A special holiday-themed Hometown Novel Nights will take place at the Carnegie Library on Dec. 12 at 6:30 p.m.
Scott Ludwig will moderate the panel of authors, which include T.M. “Mike” Brown, Jedwin Smith and Larissa Reinhart, according to Brown, founder and coordinator of Hometown Novel Nights.
Brown will be speaking on his first two books, “Sanctuary: A Legacy of Mysteries” and “Testament: An Unexpected Return” on the panel.
Both books are part of the Shiloh Mystery Series and feature a south Georgia small-town mystery. Brown said he draws much of his inspiration from Newnan as the quintessential Southern town.
Also featured at the event will be Smith, who has served in the marines and is a former international correspondent for the Atlanta Journal-Constitution. He was nominated for a Pulitzer Prize in 1984 for his coverage of the United States Marine Corps peace-keeping force in Beirut, Lebanon, according to www.jedwinsmith.com .

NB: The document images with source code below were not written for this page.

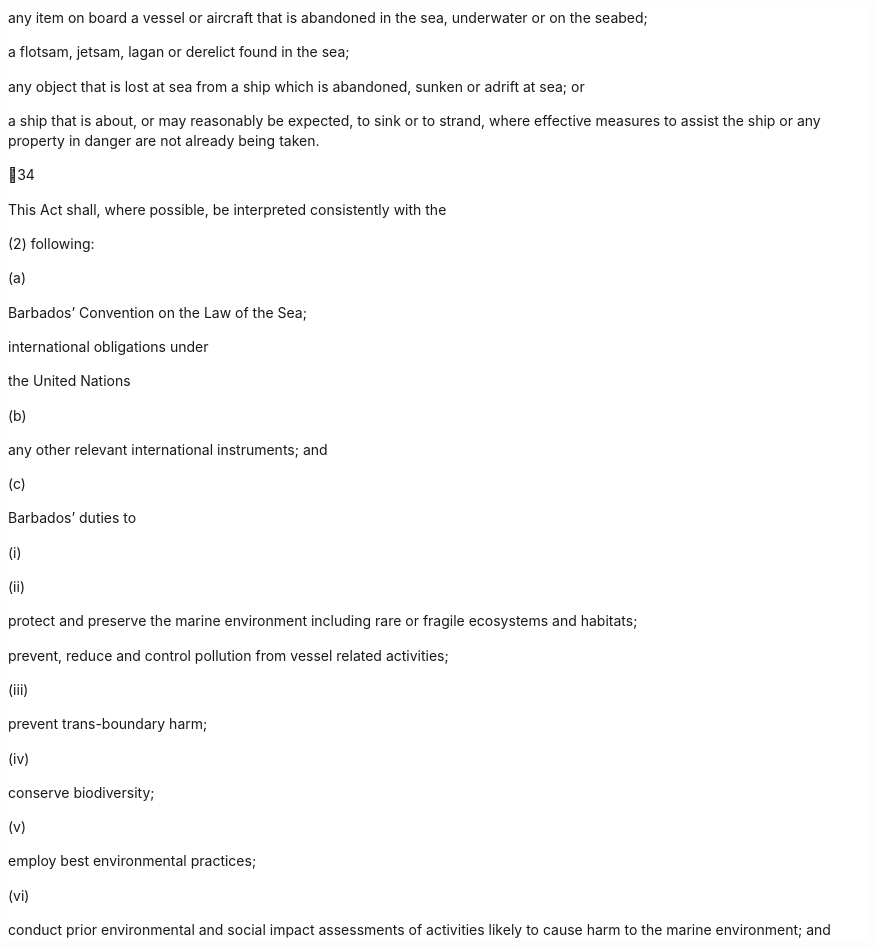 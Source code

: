 any  item  on  board  a  vessel  or  aircraft  that  is  abandoned  in  the  sea,
underwater or on the seabed;

a flotsam, jetsam, lagan or derelict found in the sea;

any object that is lost at sea from a ship which is abandoned, sunken
or adrift at sea; or

a ship that is about, or may reasonably be expected, to sink or to strand,
where effective measures to assist the ship or any property in danger
are not already being taken.

34

This  Act  shall,  where  possible,  be  interpreted  consistently  with  the

(2)
following:

(a)

Barbados’
Convention on the Law of the Sea;

international  obligations  under

the  United  Nations

(b)

any other relevant international instruments; and

(c)

Barbados’ duties to

(i)

(ii)

protect and preserve the marine environment including rare or
fragile ecosystems and habitats;

prevent,  reduce  and  control  pollution  from  vessel  related
activities;

(iii)

prevent trans-boundary harm;

(iv)

conserve biodiversity;

(v)

employ best environmental practices;

(vi)

conduct  prior  environmental  and  social  impact  assessments  of
activities likely to cause harm to the marine environment; and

He is a military historian, and the book he will be discussing as part of the panel is “I Am Israel,” a story about the 100 days he spent touring Israel in 2017, including his visit to Bethlehem.
Reinhart will speak on the panel as well about her book, “17.5 Partridges in a Pear Tree.” The holiday book is a part of her Maizie Albright Star Detective series.
She is a Wall Street Journal bestselling author from Peachtree City, according to www.larissareinhart.com .
“I’m particularly excited that I get to participate at Hometown Novel Night’s holiday event. I’ve got three holiday-themed mysteries, and two are new this year, so I can’t wait to share those with readers. This area is so supportive of writers and artists from all walks, and it’s always fun to get together with them,” Reinhart said.
Brown said he started Hometown Novel Nights as a way to introduce authors to the south side of Atlanta. When he first started writing, he said he always had to travel to Atlanta for book events.
When Brown began Hometown Novel Nights, he said the only bookstore in Newnan was Barnes and Noble.
“I decided, okay, let’s do something down here to introduce local authors to a local audience,” he said.
Brown started Hometown Novel Nights at Roger’s Bar-B-Que in Hogansville. They held it there for several months until Brown reached out to the Carnegie Library to host it there.
While Brown was working with the Carnegie Library, Southern Fried Books opened up in downtown Newnan and became a sponsor of the event.
“It’s been going extremely well; we’re just continuing to get the word out. Newnan has become the central focal point of what we’re doing with Hometown Novel Nights,” Brown said.
The format for the event has been a panel of three authors and one moderator. He encourages the authors to talk and answer questions about their books instead of reading from them.
Brown said he tries to bring in a high-profile author when he can, and most of the authors are local or regional, some of whom are brand new.
“Sometimes, this may be the first time they have sat in front of a public audience. That’s what the ‘novel’ really means in this case, doesn’t mean we limit it to fiction, the intent of the word ‘novel’ in this case is new authors and new audiences,” Brown said.
They host at the Carnegie every other month. In between the Carnegie events, they have events either at Southern Fried Books, Roger’s Bar-B-Que in Hogansville and Monarch House in Newnan.
As far as the screening process for authors, they have to have been published, but their books can be of all different genres. Brown said they have had poetry, memoirs, fiction and biographies.
“It’s turned out to be much more than I ever thought it would be. It’s a lot of fun seeing authors get this experience to be in front of audiences,” he said.